Ellen Sullivan Woodward (July 11, 1887 – September 23, 1971) was a United States federal civil servant and a Mississippi state legislator. She served as director of work relief programs for women organized as part of the Roosevelt administration's New Deal in the 1930s and continued to work in the federal government until her retirement in the 1950s.

== Personal life ==
Ellen Sullivan was born in Oxford, Mississippi, on July 11, 1887, to William Van Amberg Sullivan, an attorney who later served as a congressman from Mississippi and United States senator, and Belle Murray Sullivan. She was one of five children. Through her mother's side she was a Daughter of the American Revolution, and through her father's side she was a United Daughter of the Confederacy.

Her mother died when she was seven. She was educated in Oxford, Washington, D.C., and Greenville, South Carolina, and received no formal education after the age of 15. Her father did not want her to attend college. She made her society debut in 1905 at the Chickasaw Club in Memphis.

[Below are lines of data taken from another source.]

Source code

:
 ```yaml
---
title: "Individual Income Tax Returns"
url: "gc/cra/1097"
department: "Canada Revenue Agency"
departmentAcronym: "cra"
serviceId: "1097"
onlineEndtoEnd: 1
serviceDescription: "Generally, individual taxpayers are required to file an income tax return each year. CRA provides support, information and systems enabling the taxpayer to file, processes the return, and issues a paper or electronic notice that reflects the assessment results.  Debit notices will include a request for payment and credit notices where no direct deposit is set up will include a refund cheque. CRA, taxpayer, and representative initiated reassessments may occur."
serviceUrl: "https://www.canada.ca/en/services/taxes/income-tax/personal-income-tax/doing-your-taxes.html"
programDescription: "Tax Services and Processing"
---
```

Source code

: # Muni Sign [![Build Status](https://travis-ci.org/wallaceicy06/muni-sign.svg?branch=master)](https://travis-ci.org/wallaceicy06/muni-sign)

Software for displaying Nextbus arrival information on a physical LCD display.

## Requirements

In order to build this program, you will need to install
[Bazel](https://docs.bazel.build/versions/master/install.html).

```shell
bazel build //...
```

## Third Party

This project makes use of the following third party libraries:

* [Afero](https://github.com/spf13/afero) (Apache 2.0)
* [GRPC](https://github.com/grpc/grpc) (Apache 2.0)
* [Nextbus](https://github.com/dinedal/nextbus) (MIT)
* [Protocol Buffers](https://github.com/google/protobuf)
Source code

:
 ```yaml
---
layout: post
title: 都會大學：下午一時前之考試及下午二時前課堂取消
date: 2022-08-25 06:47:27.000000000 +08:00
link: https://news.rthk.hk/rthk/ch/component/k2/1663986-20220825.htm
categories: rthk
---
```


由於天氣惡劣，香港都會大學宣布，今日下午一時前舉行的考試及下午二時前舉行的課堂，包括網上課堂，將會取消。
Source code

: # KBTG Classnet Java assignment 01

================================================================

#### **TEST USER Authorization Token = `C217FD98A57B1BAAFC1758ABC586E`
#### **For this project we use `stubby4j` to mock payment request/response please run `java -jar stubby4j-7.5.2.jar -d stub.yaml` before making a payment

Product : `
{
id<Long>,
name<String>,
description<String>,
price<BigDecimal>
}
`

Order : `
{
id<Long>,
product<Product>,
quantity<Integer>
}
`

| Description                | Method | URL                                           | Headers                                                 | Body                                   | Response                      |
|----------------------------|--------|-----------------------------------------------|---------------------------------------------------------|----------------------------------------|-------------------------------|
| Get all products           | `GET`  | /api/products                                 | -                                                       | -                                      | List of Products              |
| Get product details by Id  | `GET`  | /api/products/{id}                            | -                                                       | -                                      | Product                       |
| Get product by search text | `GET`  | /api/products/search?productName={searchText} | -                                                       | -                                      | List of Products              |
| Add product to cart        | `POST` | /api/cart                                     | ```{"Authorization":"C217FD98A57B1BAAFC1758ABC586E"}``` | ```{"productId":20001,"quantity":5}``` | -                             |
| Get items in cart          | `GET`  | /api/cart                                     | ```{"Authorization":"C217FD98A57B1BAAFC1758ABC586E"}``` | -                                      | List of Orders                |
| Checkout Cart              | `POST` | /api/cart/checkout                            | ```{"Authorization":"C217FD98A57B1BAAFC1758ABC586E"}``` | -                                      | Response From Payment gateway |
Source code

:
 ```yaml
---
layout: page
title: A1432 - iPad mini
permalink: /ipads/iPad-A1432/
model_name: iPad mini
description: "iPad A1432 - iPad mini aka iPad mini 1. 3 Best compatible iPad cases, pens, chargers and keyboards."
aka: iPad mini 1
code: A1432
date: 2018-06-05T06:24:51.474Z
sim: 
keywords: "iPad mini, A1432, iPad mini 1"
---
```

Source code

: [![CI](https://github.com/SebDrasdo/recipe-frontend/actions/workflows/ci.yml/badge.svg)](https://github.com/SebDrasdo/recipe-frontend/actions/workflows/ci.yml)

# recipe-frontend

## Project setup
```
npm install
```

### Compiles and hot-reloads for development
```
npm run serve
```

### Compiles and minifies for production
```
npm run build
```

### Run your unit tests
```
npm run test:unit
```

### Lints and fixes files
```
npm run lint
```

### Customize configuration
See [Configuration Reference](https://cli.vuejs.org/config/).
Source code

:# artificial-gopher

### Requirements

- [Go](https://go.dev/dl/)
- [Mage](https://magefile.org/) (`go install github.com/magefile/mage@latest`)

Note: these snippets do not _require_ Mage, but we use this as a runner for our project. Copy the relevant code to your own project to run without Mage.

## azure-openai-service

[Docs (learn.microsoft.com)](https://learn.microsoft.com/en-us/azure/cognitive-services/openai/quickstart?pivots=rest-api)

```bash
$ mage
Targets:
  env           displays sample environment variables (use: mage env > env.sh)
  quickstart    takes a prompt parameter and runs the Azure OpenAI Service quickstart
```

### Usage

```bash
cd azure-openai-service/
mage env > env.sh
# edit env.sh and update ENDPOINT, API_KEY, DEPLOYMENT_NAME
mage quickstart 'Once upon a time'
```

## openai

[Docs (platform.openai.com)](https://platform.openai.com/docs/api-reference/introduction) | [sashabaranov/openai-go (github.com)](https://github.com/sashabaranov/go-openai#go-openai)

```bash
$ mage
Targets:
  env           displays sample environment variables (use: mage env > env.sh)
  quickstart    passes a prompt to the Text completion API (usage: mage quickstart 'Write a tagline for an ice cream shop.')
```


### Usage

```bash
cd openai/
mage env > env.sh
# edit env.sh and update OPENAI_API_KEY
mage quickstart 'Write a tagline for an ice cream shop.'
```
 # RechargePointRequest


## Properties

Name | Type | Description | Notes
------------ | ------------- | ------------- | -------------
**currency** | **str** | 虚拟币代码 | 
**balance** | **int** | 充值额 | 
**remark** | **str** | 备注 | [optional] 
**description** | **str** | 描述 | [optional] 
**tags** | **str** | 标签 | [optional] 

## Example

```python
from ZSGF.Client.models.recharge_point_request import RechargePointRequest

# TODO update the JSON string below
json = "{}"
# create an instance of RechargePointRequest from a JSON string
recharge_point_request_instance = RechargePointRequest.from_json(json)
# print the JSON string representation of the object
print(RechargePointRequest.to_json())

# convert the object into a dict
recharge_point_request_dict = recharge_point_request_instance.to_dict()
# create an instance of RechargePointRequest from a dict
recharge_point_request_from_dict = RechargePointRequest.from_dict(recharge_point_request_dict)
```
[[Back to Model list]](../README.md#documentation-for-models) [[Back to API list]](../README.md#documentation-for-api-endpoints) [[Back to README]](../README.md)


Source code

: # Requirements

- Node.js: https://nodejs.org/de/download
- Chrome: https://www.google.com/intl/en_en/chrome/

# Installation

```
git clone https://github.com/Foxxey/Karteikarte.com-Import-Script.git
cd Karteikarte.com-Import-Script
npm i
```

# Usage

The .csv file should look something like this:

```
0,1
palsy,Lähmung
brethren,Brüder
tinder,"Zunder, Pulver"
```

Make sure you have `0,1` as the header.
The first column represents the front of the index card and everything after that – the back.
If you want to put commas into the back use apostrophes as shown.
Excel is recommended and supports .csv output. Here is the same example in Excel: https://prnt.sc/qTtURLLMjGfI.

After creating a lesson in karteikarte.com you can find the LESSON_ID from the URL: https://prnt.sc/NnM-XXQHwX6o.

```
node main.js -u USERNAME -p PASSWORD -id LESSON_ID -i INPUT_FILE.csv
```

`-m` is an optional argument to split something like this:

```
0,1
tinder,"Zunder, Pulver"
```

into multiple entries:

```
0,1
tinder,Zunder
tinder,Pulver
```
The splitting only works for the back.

In 1906, she married Albert Y. Woodward, an attorney and elected judge; the couple had one son, Albert, Jr. in 1909. Ellen was active in her church, the Mississippi Federation of Women's Clubs, and the City Beautiful Association in Louisville. Her husband served in the Mississippi House of Representatives, and he died when Ellen Sullivan Woodward was 37.

== Public life ==

=== Mississippi State Government ===
Ellen Sullivan Woodward's involvement in public life was influenced by her childhood, growing up around her public servant father, and also her involvement in the women's club movement. When her husband died in 1925, she was elected to serve the remainder of his term becoming the second woman to serve as a representative for the state. Until the end of her term in 1927, she focused on policies around libraries, education, and charities. Part of her motivation to run for office was to support her son, but she found that the salary was not sufficient to support the two of them.

Woodward did not run for reelection. She became director of civic development for the Mississippi State Board of Development (1926-1933), running both the women's program and Civil Welfare and Community Development division before serving as executive director for the board from 1929 to 1933. She was also a delegate to the 1928 Democratic National Convention. Woodward also was the executive secretary of the State Research Commission and was on the State Board of Public Welfare.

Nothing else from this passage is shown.